Argyros raised a hand. “I am not finished. As we have all agreed, work on the pharos is uncommonly dangerous. Therefore, if a guildsman should die of an accident while doing that work, let the city government of Alexandria rather than his guild pay for his funeral.”

This time Khesphmois and Hergeus quickly agreed, while Mouamet Dekanos sent the magistrianos a sour stare. Argyros bore up under it. Unlike Dekanos, he had looked down from the top of the pharos; he could imagine with gut-wrenching clarity what the results of even the smallest slip would be.

And if a worker did slip, he would bring disaster not just upon himself but also on his family. Argyros thought of the troubles Helen would have had bringing up Sergios as a widow had he rather than his wife and son perished in the smallpox epidemic. He said, “Finally, if a married worker should die of an accident while working on the pharos, let the city government of Alexandria settle on his widow and children (if any) a sum equal to, ah, six months’ pay, for he will have died in service to the city and it is unjust to leave his family destitute on account of that service.”

“No!” Dekanos said. “You go too far, much too far.”

“Remember the oath you swore!” Khesphmois shouted at him, while Hergeus added, “Will you turn a profit on dead men’s blood?”
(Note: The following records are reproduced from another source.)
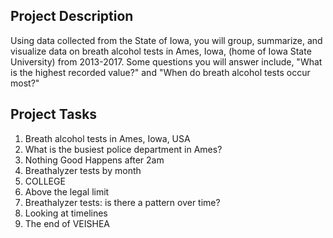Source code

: ## Project Description

Using data collected from the State of Iowa, you will group, summarize, and visualize data on breath alcohol tests in Ames, Iowa, (home of Iowa State University) from 2013-2017. Some questions you will answer include, "What is the highest recorded value?" and "When do breath alcohol tests occur most?"

## Project Tasks

1. Breath alcohol tests in Ames, Iowa, USA
2. What is the busiest police department in Ames?
3. Nothing Good Happens after 2am
4. Breathalyzer tests by month
5. COLLEGE
6. Above the legal limit
7. Breathalyzer tests: is there a pattern over time?
8. Looking at timelines
9. The end of VEISHEA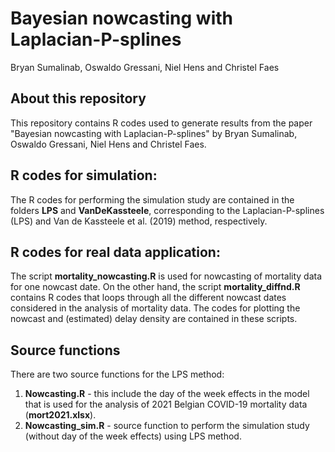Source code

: # Bayesian nowcasting with Laplacian-P-splines
Bryan Sumalinab, Oswaldo Gressani, Niel Hens and Christel Faes

## About this repository
This repository contains R codes used to generate results from the paper "Bayesian nowcasting with
Laplacian-P-splines" by Bryan Sumalinab, Oswaldo Gressani, Niel Hens and Christel Faes.

## R codes for simulation:
The R codes for performing the simulation study are contained in the folders **LPS** and **VanDeKassteele**, 
corresponding to the Laplacian-P-splines (LPS) and Van de Kassteele et al. (2019) method, respectively.

## R codes for real data application:
The script **mortality_nowcasting.R** is used for nowcasting of mortality data for one nowcast date. 
On the other hand, the script **mortality_diffnd.R** contains R codes that 
loops through all the different nowcast dates considered in the analysis of mortality data.
The codes for plotting the nowcast and (estimated) delay density are contained in these scripts.

## Source functions
There are two source functions for the LPS method:
1. **Nowcasting.R** - this include the day of the week effects in the model that is used for the analysis of 2021 Belgian COVID-19 mortality data (**mort2021.xlsx**).
2. **Nowcasting_sim.R** - source function to perform the simulation study (without day of the week effects) using LPS method.
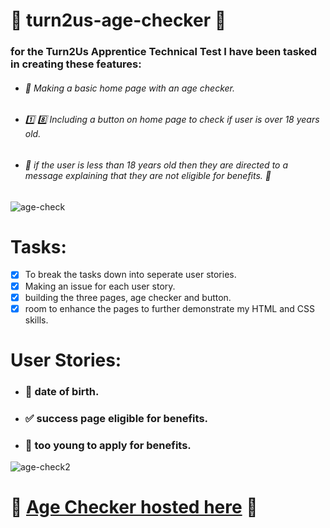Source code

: # :birthday: turn2us-age-checker :date:

### for the Turn2Us Apprentice Technical Test I have been tasked in creating these features:

- ###### :calendar: Making a basic home page with an age checker.

- ###### :one: :eight: Including a button on home page to check if user is over 18 years old. 

- ###### :passport_control: if the user is less than 18 years old then they are directed to a message explaining that they are not eligible for benefits. :underage:

![age-check](https://user-images.githubusercontent.com/45575016/158279057-6005b7fb-7adb-4b5e-a864-f60377b002ca.gif)

# Tasks:

- [x] To break the tasks down into seperate user stories.
- [x] Making an issue for each user story.
- [x] building the three pages, age checker and button.
- [x] room to enhance the pages to further demonstrate my HTML and CSS skills.

# User Stories:

- ### :gift: date of birth.

- ### :white_check_mark: success page eligible for benefits.

- ### :no_entry_sign: too young to apply for benefits.

![age-check2](https://user-images.githubusercontent.com/45575016/158279120-f5c9a428-9614-49c1-be3d-c1bf1d533ca3.gif)

# :birthday: [Age Checker hosted here]( https://pjsalter.github.io/turn2us-age-checker) :gift:

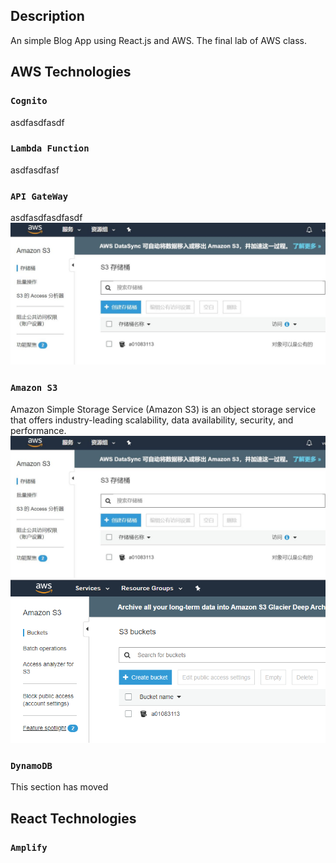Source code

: ## Description
An simple Blog App using React.js and AWS.
The final lab of AWS class.

## AWS Technologies

### `Cognito`

asdfasdfasdf

### `Lambda Function `

asdfasdfasf

### `API GateWay`
asdfasdfasdfasdf
![](https://github.com/mingwang168/myblog/blob/master/public/Capture.JPG)
### `Amazon S3`
Amazon Simple Storage Service (Amazon S3) is an object storage service that offers industry-leading scalability, data availability, security, and performance.
![](https://github.com/mingwang168/myblog/blob/master/public/Capture.JPG) 
![](https://github.com/mingwang168/myblog/blob/master/public/1.PNG)
### `DynamoDB`

This section has moved
## React Technologies

### `Amplify`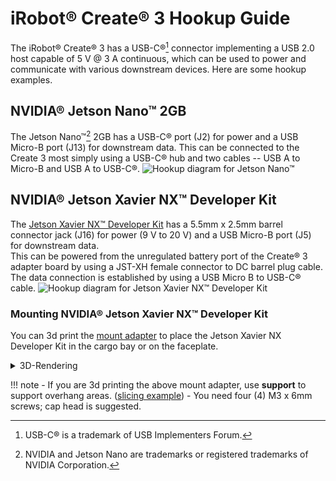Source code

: # iRobot® Create® 3 Hookup Guide

The iRobot® Create® 3 has a USB-C®[^1] connector implementing a USB 2.0 host capable of 5 V @ 3 A continuous, which can be used to power and communicate with various downstream devices.
Here are some hookup examples.

## NVIDIA® Jetson Nano™ 2GB
The Jetson Nano™[^2] 2GB has a USB-C® port (J2) for power and a USB Micro-B port (J13) for downstream data.
This can be connected to the Create 3 most simply using a USB-C® hub and two cables -- USB A to Micro-B and USB A to USB-C®.
![Hookup diagram for Jetson Nano™](data/hookup_nano2gb.jpg "Jetson Nano™ 2GB")

## NVIDIA® Jetson Xavier NX™ Developer Kit
The [Jetson Xavier NX™ Developer Kit](https://developer.nvidia.com/embedded/jetson-xavier-nx-devkit) has a 5.5mm x 2.5mm barrel connector jack (J16) for power (9 V to 20 V) and a USB Micro-B port (J5) for downstream data.<br>
This can be powered from the unregulated battery port of the Create® 3  adapter board by using a JST-XH female connector to DC barrel plug cable.
The data connection is established by using a USB Micro B to USB-C® cable.
![Hookup diagram for Jetson Xavier NX™ Developer Kit](data/hookup_jetson_xavier_nx.jpg "Jetson Xavier NX™ Developer Kit")

### Mounting NVIDIA® Jetson Xavier NX™ Developer Kit
You can 3d print the [mount adapter](data/brackets/C3-JetsonXavierNX-Mount.stl) to place the Jetson Xavier NX Developer Kit in the cargo bay or on the faceplate.

<details>
  <summary>3D-Rendering</summary>

  <script src="https://embed.github.com/view/3d/iRobotEducation/create3_docs/main/docs/hw/data/brackets/data/brackets/C3-JetsonXavierNX-Mount.stl"></script>

</details>



!!! note
    - If you are 3d printing the above mount adapter, use **support** to support overhang areas. ([slicing example](data/brackets/C3-JetsonXavierNX-Mount_slice-example.png))
    - You need four (4) M3 x 6mm screws; cap head is suggested.

[^1]: USB-C® is a trademark of USB Implementers Forum.
[^2]: NVIDIA and Jetson Nano are trademarks or registered trademarks of NVIDIA Corporation.
[^3]: All other trademarks mentioned are the property of their respective owners.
Argyros sat silent, waiting Dekanos out. Finally the official said, “As I have sworn an oath, I must abide by it. But, sir, I shall also send a letter to the Master of Offices setting forth in detail the manner in which you have overstepped your authority. In detail.”

“My authority, illustrious sir, is to get work started on the pharos once more. When you write to George Lakhanodrakon, do please remember to mention that I have done so.” The magistrianos turned to Khesphmois and Hergeus. “Your guilds will end the anakhoresis on the terms I have set forth?”
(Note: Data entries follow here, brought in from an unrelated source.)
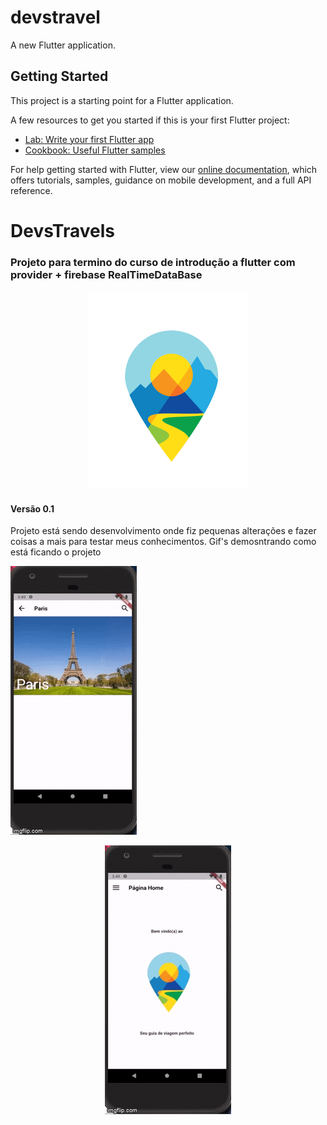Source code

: # devstravel

A new Flutter application.

## Getting Started

This project is a starting point for a Flutter application.

A few resources to get you started if this is your first Flutter project:

- [Lab: Write your first Flutter app](https://flutter.dev/docs/get-started/codelab)
- [Cookbook: Useful Flutter samples](https://flutter.dev/docs/cookbook)

For help getting started with Flutter, view our
[online documentation](https://flutter.dev/docs), which offers tutorials,
samples, guidance on mobile development, and a full API reference.
# DevsTravels

### Projeto para termino do curso de introdução a flutter com provider + firebase RealTimeDataBase
<p align="center">
             <img src="./lib/assets/devstravelMenor.png?raw=true "DevsTravel"">
           </p>

#### Versão 0.1
Projeto está sendo desenvolvimento onde fiz pequenas alterações e fazer coisas a mais para testar meus conhecimentos.
Gif's demosntrando como está ficando o projeto


![](https://github.com/dwenndson/DevsTravels/blob/master/4i1gzu.gif)

<p align="center">
             <img src="https://github.com/dwenndson/DevsTravels/blob/master/4i1gxh.gif">
           </p>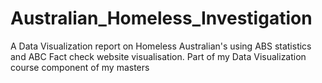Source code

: # Australian_Homeless_Investigation
A Data Visualization report on Homeless Australian's using ABS statistics and ABC Fact check website visualisation. Part of my Data Visualization course component of my masters  
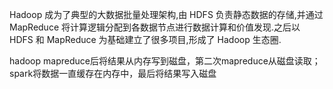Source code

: Hadoop 成为了典型的大数据批量处理架构,由 HDFS 负责静态数据的存储,并通过
MapReduce 将计算逻辑分配到各数据节点进行数据计算和价值发现.之后以
HDFS 和 MapReduce 为基础建立了很多项目,形成了 Hadoop 生态圈.  

hadoop mapreduce后将结果从内存写到磁盘，第二次mapreduce从磁盘读取；
spark将数据一直缓存在内存中，最后将结果写入磁盘
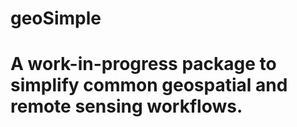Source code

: # geoSimple
# A work-in-progress package to simplify common geospatial and remote sensing workflows.
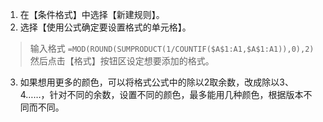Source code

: 1. 在【条件格式】中选择【新建规则】。
2. 选择【使用公式确定要设置格式的单元格】。
  > 输入格式
  > `=MOD(ROUND(SUMPRODUCT(1/COUNTIF($A$1:A1,$A$1:A1)),0),2)`
  > 然后点击【格式】按钮区设定想要添加的格式。

3. 如果想用更多的颜色，可以将格式公式中的除以2取余数，改成除以3、4……，针对不同的余数，设置不同的颜色，最多能用几种颜色，根据版本不同而不同。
“Yes,” they said together. Khesphmois muttered something in Coptic to Hergeus. Then, catching Argyros’ eye, he translated: “I said I’d told him you could be trusted.” The magistrianos dipped his head. Pleased by the compliment, he even forgot for a moment what he’d wanted to do with Zois.

Two weeks later, not another stone had gone into place on the pharos. Argyros stood in front of a half-built church. Miysis, mallet and chisel in hand, stared down at him from the top of a large limestone block. “I told you no before, and I still mean no,” the stonecutter said.

“But why?” Argyros said, craning his neck. “The carpenters and cement-spreaders have agreed to end the anakhoresis, and agreed gladly. Half again regular pay and compensation to widows and orphans is nothing to sneeze at.”

Miysis spat, though not, the magistrianos had to admit, in his direction. “The carpenters and cement-spreaders are fools, if you ask me. What good does pay and a half do a dead man, or even blood money for his family? Me, I’m plenty happy to work a safer job for less money, and my lads think the same. We stay withdrawn.”

As if to show that was his last word on the subject, he started chiseling away at the limestone block again. Chips flew. One landed in Argyros’ hair. He stepped back, thinking dark thoughts. When he walked off, Miysis lifted the mallet in an ironic farewell salute.

The magistrianos, head down, walked north between the Museion’s three exedra and the Sema of Alexander the Great without glancing at either the lecture halls to the left or the marble tomb to the right. Only when he almost bumped into one of the men lined up to see Alexander’s remains in their coffin of glass did he take a couple of grudging steps to one side.

“Miserable muttonhead,” he mumbled, “happy to work his cursed safer job while the pharos goes to perdition.” He stopped dead in his tracks, smacked fist into palm. “Happy, is he? Let’s just see how happy he’ll be!”

Then, instead of glumly walking, Argyros was trotting, sometimes running, toward the Augustal prefect’s palace. He arrived panting and drenched in sweat but triumphant. Mouamet Dekanos raised an eyebrow when the magistrianos burst past lesser functionaries into his office. “What’s all this in aid of?” he asked.

“I know how to end the anakhoresis. At last I know.”

“This I will believe when I see it, and not before I see it,” Dekanos said. “You came close, I grant you that, but how do you propose to move the stonecutters to the pharos if they are content with lesser pay for other work?”